Primo Piano
Monti, l'ottimismo e gli applausi
Il premier "vede" l'uscita dalla crisi. Ma i dati macroeconomici dicono di no
«Per molti aspetti vedo avvicinarsi l’uscita dalla crisi». Così il presidentedel Consiglio Mario Monti ha aperto il Meeting di Comunione e liberazione a Rimini. Un discorso carico di speranza, ricco di citazioni: da De Gasperi a Schuman. Le parole di Monti sono servite a dar fiducia a un Paese con il freno a mano tirato. Anche se il cammino di risanamento è lungo. Un discorso di speranza, con forti contrasti con la realtà. Il premier, sulla scia di De Gasperi («il politico guarda alle prossime elezioni, lo statista alle prossime generazioni»), ha sostenuto che il Governo «sta cercando di orientare le politiche nell’interesse dei giovani».
Ma quali provvedimenti stanno creando lavoro e contrastando la disoccupazione giovanile?
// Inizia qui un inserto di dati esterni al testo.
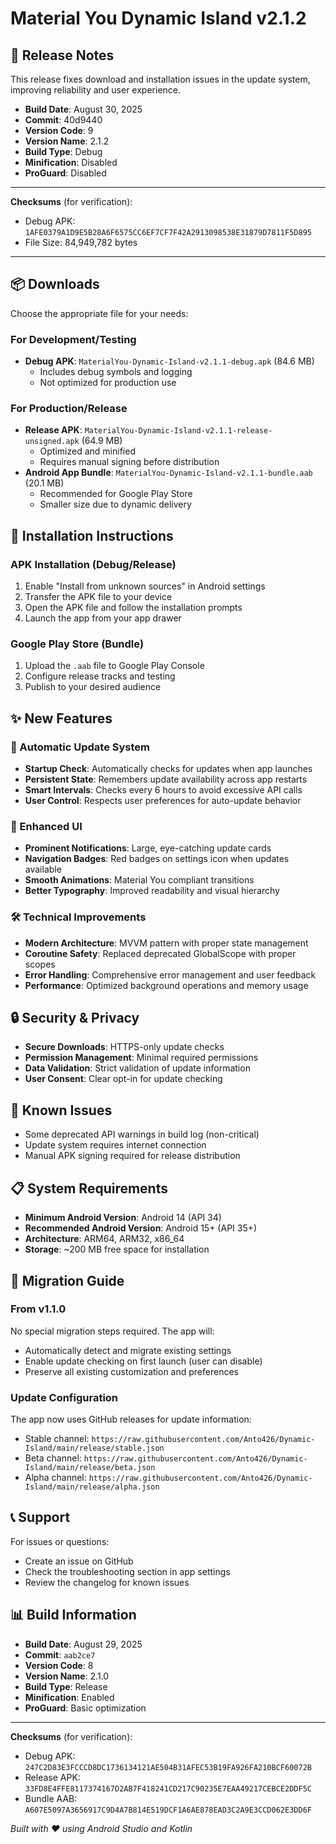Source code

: # Material You Dynamic Island v2.1.2

## 🚀 Release Notes

This release fixes download and installation issues in the update system, improving reliability and user experience.

- **Build Date**: August 30, 2025
- **Commit**: 40d9440
- **Version Code**: 9
- **Version Name**: 2.1.2
- **Build Type**: Debug
- **Minification**: Disabled
- **ProGuard**: Disabled

---

**Checksums** (for verification):
- Debug APK: `1AFE0379A1D9E5B28A6F6575CC6EF7CF7F42A2913098538E31879D7811F5D895`
- File Size: 84,949,782 bytes

---

## 📦 Downloads

Choose the appropriate file for your needs:

### For Development/Testing
- **Debug APK**: `MaterialYou-Dynamic-Island-v2.1.1-debug.apk` (84.6 MB)
  - Includes debug symbols and logging
  - Not optimized for production use

### For Production/Release
- **Release APK**: `MaterialYou-Dynamic-Island-v2.1.1-release-unsigned.apk` (64.9 MB)
  - Optimized and minified
  - Requires manual signing before distribution
- **Android App Bundle**: `MaterialYou-Dynamic-Island-v2.1.1-bundle.aab` (20.1 MB)
  - Recommended for Google Play Store
  - Smaller size due to dynamic delivery

## 🔧 Installation Instructions

### APK Installation (Debug/Release)
1. Enable "Install from unknown sources" in Android settings
2. Transfer the APK file to your device
3. Open the APK file and follow the installation prompts
4. Launch the app from your app drawer

### Google Play Store (Bundle)
1. Upload the `.aab` file to Google Play Console
2. Configure release tracks and testing
3. Publish to your desired audience

## ✨ New Features

### 🔄 Automatic Update System
- **Startup Check**: Automatically checks for updates when app launches
- **Persistent State**: Remembers update availability across app restarts
- **Smart Intervals**: Checks every 6 hours to avoid excessive API calls
- **User Control**: Respects user preferences for auto-update behavior

### 🎨 Enhanced UI
- **Prominent Notifications**: Large, eye-catching update cards
- **Navigation Badges**: Red badges on settings icon when updates available
- **Smooth Animations**: Material You compliant transitions
- **Better Typography**: Improved readability and visual hierarchy

### 🛠️ Technical Improvements
- **Modern Architecture**: MVVM pattern with proper state management
- **Coroutine Safety**: Replaced deprecated GlobalScope with proper scopes
- **Error Handling**: Comprehensive error management and user feedback
- **Performance**: Optimized background operations and memory usage

## 🔒 Security & Privacy

- **Secure Downloads**: HTTPS-only update checks
- **Permission Management**: Minimal required permissions
- **Data Validation**: Strict validation of update information
- **User Consent**: Clear opt-in for update checking

## 🐛 Known Issues

- Some deprecated API warnings in build log (non-critical)
- Update system requires internet connection
- Manual APK signing required for release distribution

## 📋 System Requirements

- **Minimum Android Version**: Android 14 (API 34)
- **Recommended Android Version**: Android 15+ (API 35+)
- **Architecture**: ARM64, ARM32, x86_64
- **Storage**: ~200 MB free space for installation

## 🔄 Migration Guide

### From v1.1.0
No special migration steps required. The app will:
- Automatically detect and migrate existing settings
- Enable update checking on first launch (user can disable)
- Preserve all existing customization and preferences

### Update Configuration
The app now uses GitHub releases for update information:
- Stable channel: `https://raw.githubusercontent.com/Anto426/Dynamic-Island/main/release/stable.json`
- Beta channel: `https://raw.githubusercontent.com/Anto426/Dynamic-Island/main/release/beta.json`
- Alpha channel: `https://raw.githubusercontent.com/Anto426/Dynamic-Island/main/release/alpha.json`

## 📞 Support

For issues or questions:
- Create an issue on GitHub
- Check the troubleshooting section in app settings
- Review the changelog for known issues

## 📊 Build Information

- **Build Date**: August 29, 2025
- **Commit**: `aab2ce7`
- **Version Code**: 8
- **Version Name**: 2.1.0
- **Build Type**: Release
- **Minification**: Enabled
- **ProGuard**: Basic optimization

---

**Checksums** (for verification):
- Debug APK: `247C2D83E3FCCCD8DC1736134121AE504B31AFEC53B19FA926FA210BCF60072B`
- Release APK: `33FD8E4FFE8117374167D2AB7F418241CD217C90235E7EAA49217CEBCE2DDF5C`
- Bundle AAB: `A607E5097A3656917C9D4A7B814E519DCF1A6AE878EAD3C2A9E3CCD062E3DD6F`

*Built with ❤️ using Android Studio and Kotlin*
In fondo, ammette lo stesso presidente: «Mai abbiamo pensato che le riforme fatte con intensità in questi mesi, lavoro, pensioni, spending review, liberalizzazioni, facessero partire immediatamente la crescita». «Quello che, invece, speravamo», ha aggiunto, «è che l’insieme di queste riforme desse luogo a una riduzione dei tassi di interesse più rapidamente di come sta avvenendo. Non abbiamo mai pensato che, nel giro di qualche mese, le riforme potessero far salire crescita e occupazione. Ci vuole più tempo». Ma quanto tempo?
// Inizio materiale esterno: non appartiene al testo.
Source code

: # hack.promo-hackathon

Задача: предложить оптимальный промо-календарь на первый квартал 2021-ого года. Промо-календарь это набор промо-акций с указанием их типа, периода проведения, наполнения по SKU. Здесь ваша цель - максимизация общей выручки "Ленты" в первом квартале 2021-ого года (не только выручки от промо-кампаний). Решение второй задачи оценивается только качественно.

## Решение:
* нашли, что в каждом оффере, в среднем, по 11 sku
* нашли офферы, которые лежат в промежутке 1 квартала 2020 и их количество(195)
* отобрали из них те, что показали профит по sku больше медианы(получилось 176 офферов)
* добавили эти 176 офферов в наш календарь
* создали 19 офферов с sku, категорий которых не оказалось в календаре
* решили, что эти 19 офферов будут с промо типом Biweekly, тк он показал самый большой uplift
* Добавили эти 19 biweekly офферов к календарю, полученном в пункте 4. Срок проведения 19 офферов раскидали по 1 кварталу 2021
Il Paese è stremato. Dieci milioni di famiglie tirano la cinghia. La disoccupazione è al 10,8 per cento. Solo un italiano su tre ha un posto regolare a tempo indeterminato (meno che in tutti i Paesi europei). Secondo Eurostat, gli occupati in Italia sono 450 mila in meno che nel 2007. Aumentano i cassaintegrati. Su una popolazione di 60,8 milioni di residenti, solo il 36,8 per cento (22,3 milioni di persone) lavora. «L’economia italiana», ha scritto Federico Fubini sul Corriere della Sera, «somiglia a una piramide rovesciata, la cui base formata da chi produce si restringe sempre di più. Se si eliminasse l’apporto degli stranieri, emergerebbe che i cittadini italiani effettivamente al lavoro sono poco più di uno su tre».
Un’ultima considerazione. Un lungo applauso del popolo dei ciellini ha accolto il premier. Tutti gli ospiti del Meeting, a ogni edizione, sono stati sempre accolti così: da Cossiga a Formigoni, da Andreotti a Craxi, da Forlani a Berlusconi. Qualunque cosa dicessero. Poco importava se il Paese, intanto, si avviava sull’orlo del baratro. Su cui ancora continuiamo a danzare. C’è il sospetto che a Rimini si applauda non per ciò che viene detto. Ma solo perché chi rappresenta il potere è lì, a rendere omaggio al popolo di Comunione e liberazione. Non ci sembra garanzia di senso critico, ma di omologazione. Quell’omologazione da cui dovrebbe rifuggere ogni giovane. E che rischia di trasformare il Meeting di Rimini in una vetrina: attraente, ma pur sempre autoreferenziale.